Pour Hervé Parmentier, secrétaire général adjoint du Centre d’action laïque (CAL), le secret de la confession ne tient pas face à l’impératif de dénoncer un abus sur mineur entendu en confession.
Les ministres du culte sont amenés à recevoir des confidences en raison de leur fonction. Faut-il opposer au secret de la confession une obligation légale de dénonciation?
Le code pénal belge est très clair sur ce point: un prêtre, comme d’autres professions dépositaires de secrets, doit informer la justice en cas de danger grave et imminent pour l’intégrité d’un mineur. En février 2019, le ministre de la Justice de l’époque, Koen Geens (CD&V), a rappelé très utilement la règle: le droit pénal prime sur le droit ecclésiastique et s’applique aux prêtres comme à tout citoyen. Le droit canon ne fait pas partie de notre ordre juridique interne, a rappelé la députée Laurette Onkelinx (PS) dans sa question au ministre Geens. Par ailleurs, il n’existe pas de loi belge qui érige le secret de la confession en catégorie particulière du secret professionnel. Et ce secret professionnel, pour important qu’il soit, n’est pas absolu.

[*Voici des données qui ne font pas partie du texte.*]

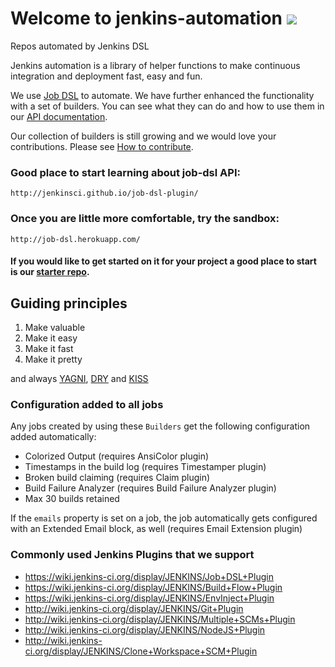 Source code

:  Welcome to jenkins-automation  ![](https://travis-ci.org/cfpb/jenkins-automation.svg?branch=master)
==================

Repos automated by Jenkins DSL

Jenkins automation is a library of helper functions to make continuous integration and deployment fast, easy and fun.

We use [Job DSL](https://github.com/jenkinsci/job-dsl-plugin/wiki) to automate.
We have further enhanced the functionality with a set of builders. You can see what they can do and how to use them in our
[API documentation](http://cfpb.github.io/jenkins-automation/).

Our collection of builders is still growing and we would love your contributions. Please see [How to contribute](CONTRIBUTING.md).

### Good place to start learning about job-dsl API:

    http://jenkinsci.github.io/job-dsl-plugin/

### Once you are little more comfortable, try the sandbox:

    http://job-dsl.herokuapp.com/

#### If you would like to get started on it for your project a good place to start is our [starter repo](https://github.com/cfpb/jenkins-as-code-starter-project).

## Guiding principles

1. Make valuable
2. Make it easy
3. Make it fast
4. Make it pretty

and always [YAGNI](https://en.wikipedia.org/wiki/You_aren%27t_gonna_need_it),
            [DRY](https://en.wikipedia.org/wiki/Don%27t_repeat_yourself)
          and [KISS](https://en.wikipedia.org/wiki/KISS_principle)

### Configuration added to all jobs

Any jobs created by using these `Builders` get the following configuration added automatically:

- Colorized Output (requires AnsiColor plugin)
- Timestamps in the build log (requires Timestamper plugin)
- Broken build claiming (requires Claim plugin)
- Build Failure Analyzer (requires Build Failure Analyzer plugin)
- Max 30 builds retained

If the `emails` property is set on a job, the job automatically gets configured with an Extended Email block, as well (requires Email Extension plugin)

### Commonly used Jenkins Plugins that we support

- https://wiki.jenkins-ci.org/display/JENKINS/Job+DSL+Plugin
- https://wiki.jenkins-ci.org/display/JENKINS/Build+Flow+Plugin
- https://wiki.jenkins-ci.org/display/JENKINS/EnvInject+Plugin
- http://wiki.jenkins-ci.org/display/JENKINS/Git+Plugin
- http://wiki.jenkins-ci.org/display/JENKINS/Multiple+SCMs+Plugin
- http://wiki.jenkins-ci.org/display/JENKINS/NodeJS+Plugin
- http://wiki.jenkins-ci.org/display/JENKINS/Clone+Workspace+SCM+Plugin
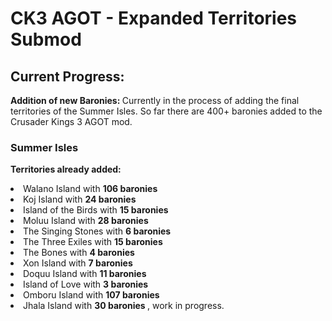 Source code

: ﻿<h1>
CK3 AGOT - Expanded Territories Submod
</h1>
<h2>
Current Progress:
</h2>
<p> <strong>Addition of new Baronies: </strong>Currently in the process of adding the final territories of the Summer Isles.
So far there are 400+ baronies added to the Crusader Kings 3 AGOT mod.</p>
<h3>
Summer Isles
</h3>
<p><strong>Territories already added: </strong>
<li>Walano Island with <strong> 106 baronies </strong></li>
<li>Koj Island with <strong> 24 baronies </strong></li>
<li>Island of the Birds with <strong> 15 baronies </strong></li>
<li>Moluu Island with <strong> 28 baronies </strong></li>
<li>The Singing Stones with <strong> 6 baronies </strong></li>
<li>The Three Exiles with <strong> 15 baronies </strong></li>
<li>The Bones with <strong> 4 baronies </strong></li>
<li>Xon Island with <strong> 7 baronies </strong></li>
<li>Doquu Island with <strong> 11 baronies </strong></li>
<li>Island of Love with <strong> 3 baronies </strong></li>
<li>Omboru Island with <strong> 107 baronies </strong></li>
<li>Jhala Island with <strong> 30 baronies </strong>, work in progress.</li>
</p>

Il n’existe pas de loi belge qui érige le secret de la confession en catégorie particulière du secret professionnel. Et ce secret professionnel n’est pas absolu.
Que répondre alors aux autorités catholiques qui allèguent que le secret de la confession est inviolable, selon le code de droit canonique?
J’entends bien la distinction que font les évêques de Belgique entre le secret professionnel des prêtres et le secret de la confession, qui serait une catégorie spécifique. Je sais aussi que le Vatican a réaffirmé haut et fort, en juillet 2019, son attachement au dogme du caractère absolu du secret de la confession. Je note tout de même que ce principe défendu par l’Eglise est de plus en plus remis en cause. Le 8 septembre 2020, l’Etat du Queensland, en Australie, a adopté une loi qui oblige les prêtres à briser le secret de la confession pour signaler à la police des informations liées à des abus sexuels sur enfant dont ils auraient eu connaissance par le biais de ce sacrement. Tout manquement à cette obligation de dénonciation pourra être puni de trois ans de prison. De même, parmi les recommandations du rapport Sauvé, qui vient de révéler l’ampleur des crimes de pédophilie dans l’Eglise de France, il y a un appel à réformer le droit de l’Eglise: le secret de la confession devrait être levé, estime le rapport français, dans les cas où des faits d’agression sexuelle sur mineur seraient révélés au cours de ce sacrement.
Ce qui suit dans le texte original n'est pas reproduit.